= Julie Cellini =

American journalist

Julie Cellini is an American free-lance journalist in Illinois with a writing career spanning over 50 years. She is a former newspaper reporter who has been active in historical and cultural preservation in Central Illinois for over 30 years. In the 1960s, while covering the political news beat, she met and later married Willam F. Cellini, a Springfield, Illinois city council member.

Ms. Cellini serves as a trustee for the Abraham Lincoln Presidential Library and Museum Foundation and serves on the board of the Hope Institute for Children and Families (a private, not-for-profit home, school and treatment center serving children with multiple disabilities and their families). She also serves on the board of the Memorial Medical Center Foundation and the Abraham Lincoln Bicentennial Commission Task Force. She was one of three people who received honorary doctorates at the Illinois College 172nd commencement in 2006.

As a founding member of the Illinois Historic Preservation Agency, Cellini has been cited as the driving force behind the establishment of the Abraham Lincoln Presidential Library and Museum, a $150 million project that has drawn over two million visitors since its opening, she was awarded the State Journal-Register First Citizen in 2015 for her efforts in the development of the Abraham Lincoln Presidential Museum and Library.

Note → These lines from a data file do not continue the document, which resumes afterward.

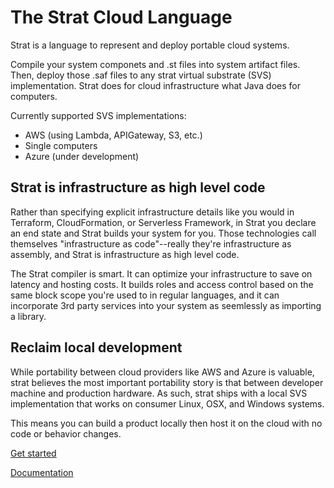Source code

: # The Strat Cloud Language

Strat is a language to represent and deploy portable cloud systems.

Compile your system componets and .st files into system artifact files.  Then, deploy those .saf files to any strat virtual substrate (SVS) implementation.  Strat does for cloud infrastructure what Java does for computers.

Currently supported SVS implementations:

  - AWS (using Lambda, APIGateway, S3, etc.)
  - Single computers
  - Azure (under development)

## Strat is infrastructure as high level code

Rather than specifying explicit infrastructure details like you would in Terraform, CloudFormation, or Serverless Framework, in Strat you declare an end state and Strat builds your system for you.  Those technologies call themselves "infrastructure as code"--really they're infrastructure as assembly, and Strat is infrastructure as high level code.

The Strat compiler is smart.  It can optimize your infrastructure to save on latency and hosting costs.  It builds roles and access control based on the same block scope you're used to in regular languages, and it can incorporate 3rd party services into your system as seemlessly as importing a library.

## Reclaim local development

While portability between cloud providers like AWS and Azure is valuable,
strat believes the most important portability story is that between developer machine and production hardware.  As such, strat ships with a local SVS implementation that works on consumer Linux, OSX, and Windows systems.

This means you can build a product locally then host it on the cloud with no code or behavior changes.


[Get started](https://lit.build/Guides/Getting%20Started)

[Documentation](https://lit.build/)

Through her interests in Illinois' history and in the life and presidency of Abraham Lincoln, Illinois Governor James R. Thompson appointed her a trustee to the Illinois State Historical Library in 1981. The library serves as the governance arm of the extensive Lincoln artifact and documents collection. In 1985, Ms. Cellini became chairman of that board as well as for the Library's successor organization, the Illinois State Historical Preservation Agency. Her committee developed a plan to improve public access to the Lincoln collection and its efforts resulted in the opening of the Abraham Lincoln Presidential Library and Museum (ALPLM) in April 2005.

== Awards ==
Julie Cellini was inducted as a Laureate of The Lincoln Academy of Illinois and awarded the Order of Lincoln (the State’s highest honor) by the Governor of Illinois in 2009 as a Bicentennial Laureate.